── DATASET EXTRACT
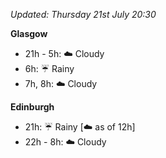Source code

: *Updated: Thursday 21st July 20:30*

**Glasgow**

* 21h - 5h: :cloud: Cloudy
* 6h: :umbrella: Rainy
* 7h, 8h: :cloud: Cloudy

**Edinburgh**

* 21h: :umbrella: Rainy [:cloud: as of 12h]
* 22h - 8h: :cloud: Cloudy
────
EXERCISE DIRECTIONS: Repeat the records word for word. Any picture in them should be left out.

ANSWER TO THIS PROBLEM:
Source code

: *Updated: Thursday 21st July 20:30*

**Glasgow**

* 21h - 5h: :cloud: Cloudy
* 6h: :umbrella: Rainy
* 7h, 8h: :cloud: Cloudy

**Edinburgh**

* 21h: :umbrella: Rainy [:cloud: as of 12h]
* 22h - 8h: :cloud: Cloudy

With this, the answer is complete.